Dry Ice and Liquid Cooling?
So after pushing my QX9650/4870 to their limits on water (and stock voltage for the 4870). So since my brother is getting my some soldering equipment for Christmas, I plan to voltmod my 4870 to get some more juice out of it. On hwbot, the top single 4870 score 22512, done with a QX9650 (and 4870 of course) under LN2. Now I can't afford a different pot for my CPU and for my GPU (my current CPU pot has too thin of a base for LN2), nor can I afford a dewar and LN2. So my next option would be just getting a dry ice pot for my GPU and using my current pot for my CPU. But another atleast $100 is still pretty steep for a pot that I might not be able to carry forward. So here comes my idea, I get a bucket deep enough to submerge my radiator completely. Then I fill the bucket with alcohol and dry ice. I would have to replace the coolant for the cooling system with something along the lines of anti-freeze. I think alcohol would get too cold and would become thick which could potentially damage the pump. Then I could either use my CPU pot with dry ice, or just have both my CPU and GPU connected to the rad. How do you think this would work? Would it be able to provide similar level cooling as a dedicated pot? And what type of fluid would be the best to use in the tubing so that it doesn't thicken and damage the pump.
TL;DR... rad in bucket of dry ice + alcohol, connected to cpu/gpu with anti-freeze coolant. Thoughts?
Dry Ice or LN2 is not for long term use.
They are designed for short burst runs and if that is what your wanting to accomplish then that is what you will need.
Coolant wise, you really think the water will go lower than freezing point ? Not sure, but I would not bet on it. If not, why not use some anti freeze ! or a mix with water. Altough, I am not sure your block will like it.
I would also be afraid of condensation around the CPU and GPU.
I can't comment on your question but it looks like you're wanting to go extreme. If so, why not simply have an extended water loop and put the radiator inside a fridge or freezer? Of course, you'd have to cover the rad with some kind of plastic or material so it doesn't condense or simply freeze. Way cheaper and easier to do.
Very true.. ^^. Seen people do it, and yea the temps aren't below freezing point, but still you can get much out of it.
The rads would be above the ambient so they shouldn't freeze up at all.
Your best bet is to run ice water through your loop or dunk the rad in ice bath. For dice you need a container to put it in, you cant just dump it in the fluid. Not to mention all the insulating required. The price you will pay for antifreeze, dice, and risk to the h20 components is not really worth it in my books. Ice bath or buy a dice pot is my recommendation.
Welcome to the world of aerospace engineering my friend.
What you suggest is certainly possible , but you need to throw out your current idea's about running DI.Here's what I mean :
-'antifreeze' aka ethylene/propylene glycol can't handle Dry Ice , It'll freeze solid.
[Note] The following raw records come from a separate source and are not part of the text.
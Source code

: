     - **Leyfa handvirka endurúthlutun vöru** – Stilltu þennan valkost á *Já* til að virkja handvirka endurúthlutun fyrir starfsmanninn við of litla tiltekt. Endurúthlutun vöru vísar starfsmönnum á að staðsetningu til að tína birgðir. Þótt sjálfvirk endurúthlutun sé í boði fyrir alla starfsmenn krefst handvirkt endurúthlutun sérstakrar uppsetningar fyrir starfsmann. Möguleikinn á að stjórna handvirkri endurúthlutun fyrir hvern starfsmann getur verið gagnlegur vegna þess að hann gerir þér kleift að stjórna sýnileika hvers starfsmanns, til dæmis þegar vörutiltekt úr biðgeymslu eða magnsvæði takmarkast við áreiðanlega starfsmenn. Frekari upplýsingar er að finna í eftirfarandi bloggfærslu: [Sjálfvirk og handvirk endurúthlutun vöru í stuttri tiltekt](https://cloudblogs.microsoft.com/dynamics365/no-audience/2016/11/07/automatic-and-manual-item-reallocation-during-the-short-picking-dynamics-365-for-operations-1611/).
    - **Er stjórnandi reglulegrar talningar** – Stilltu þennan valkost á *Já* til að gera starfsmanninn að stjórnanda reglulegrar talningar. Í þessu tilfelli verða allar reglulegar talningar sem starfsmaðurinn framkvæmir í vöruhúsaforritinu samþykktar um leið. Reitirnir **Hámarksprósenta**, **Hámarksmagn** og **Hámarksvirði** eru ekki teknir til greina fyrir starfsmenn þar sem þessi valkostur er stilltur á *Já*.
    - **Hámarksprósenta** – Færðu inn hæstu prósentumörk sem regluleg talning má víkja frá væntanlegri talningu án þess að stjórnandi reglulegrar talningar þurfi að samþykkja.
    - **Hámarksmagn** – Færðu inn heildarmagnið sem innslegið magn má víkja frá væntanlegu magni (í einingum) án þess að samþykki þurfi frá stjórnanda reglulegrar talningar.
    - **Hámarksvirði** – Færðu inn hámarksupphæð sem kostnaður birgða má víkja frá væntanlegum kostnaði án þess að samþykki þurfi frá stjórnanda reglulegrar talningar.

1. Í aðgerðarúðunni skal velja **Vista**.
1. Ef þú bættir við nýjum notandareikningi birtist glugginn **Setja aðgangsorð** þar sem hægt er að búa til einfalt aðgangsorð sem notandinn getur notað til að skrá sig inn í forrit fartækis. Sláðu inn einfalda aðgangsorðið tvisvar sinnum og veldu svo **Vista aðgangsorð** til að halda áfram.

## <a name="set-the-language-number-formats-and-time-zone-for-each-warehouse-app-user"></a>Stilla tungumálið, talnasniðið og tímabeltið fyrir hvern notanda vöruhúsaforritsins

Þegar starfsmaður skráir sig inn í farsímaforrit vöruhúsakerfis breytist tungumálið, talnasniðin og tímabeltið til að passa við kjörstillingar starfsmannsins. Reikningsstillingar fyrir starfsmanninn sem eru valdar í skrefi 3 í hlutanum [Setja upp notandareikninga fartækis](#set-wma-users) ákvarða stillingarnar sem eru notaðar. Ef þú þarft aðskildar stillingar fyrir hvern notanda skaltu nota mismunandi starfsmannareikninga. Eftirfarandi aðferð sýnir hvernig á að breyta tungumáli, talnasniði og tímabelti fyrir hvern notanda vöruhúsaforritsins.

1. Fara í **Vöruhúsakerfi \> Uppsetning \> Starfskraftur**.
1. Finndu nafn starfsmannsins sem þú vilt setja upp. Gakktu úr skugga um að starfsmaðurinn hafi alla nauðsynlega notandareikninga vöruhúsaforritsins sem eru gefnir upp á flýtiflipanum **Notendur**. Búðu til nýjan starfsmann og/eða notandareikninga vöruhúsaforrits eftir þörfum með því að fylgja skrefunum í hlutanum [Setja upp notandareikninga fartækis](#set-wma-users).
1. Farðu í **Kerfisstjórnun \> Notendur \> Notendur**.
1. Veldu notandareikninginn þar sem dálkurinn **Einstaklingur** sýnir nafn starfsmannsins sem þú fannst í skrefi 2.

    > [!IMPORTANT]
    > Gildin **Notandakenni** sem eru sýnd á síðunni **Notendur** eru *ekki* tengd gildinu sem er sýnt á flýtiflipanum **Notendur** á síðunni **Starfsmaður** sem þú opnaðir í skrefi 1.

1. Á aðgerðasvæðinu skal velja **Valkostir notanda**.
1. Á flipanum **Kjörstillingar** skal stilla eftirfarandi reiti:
-Thing's like standard waterblocks and rads will contain several different metals soldered/welded/fitted together.The thermal contraction that happens during a 100 degree temp shift can totally destroy these seals.
-Pumps for watercooling just won't work.they will fail forsure.Same reasons....
I have a worklog here about my attempt at DI cooling.mebbie you've seen it. :haha:
I tend to agree with Eldonko.You still have a lot of experiments with watercooling to do.Especially if it's only benching runs you wanna do.
I assume you know what 'open loop' watercooling is ? ( cold water tap into blocks , output to drain.)....Start there .Then try some peltier coolers.I've achived loaded temps of -21c with this method(load side).
Start there.Then you can try pre-cooling an open loop system with normal ice and salt.
If yah just wanna giver , I can certainly understand. :biggrin:
You need to look into building a lot of your own components , and spending cash.
Think 'alcohol loop'....custom pump.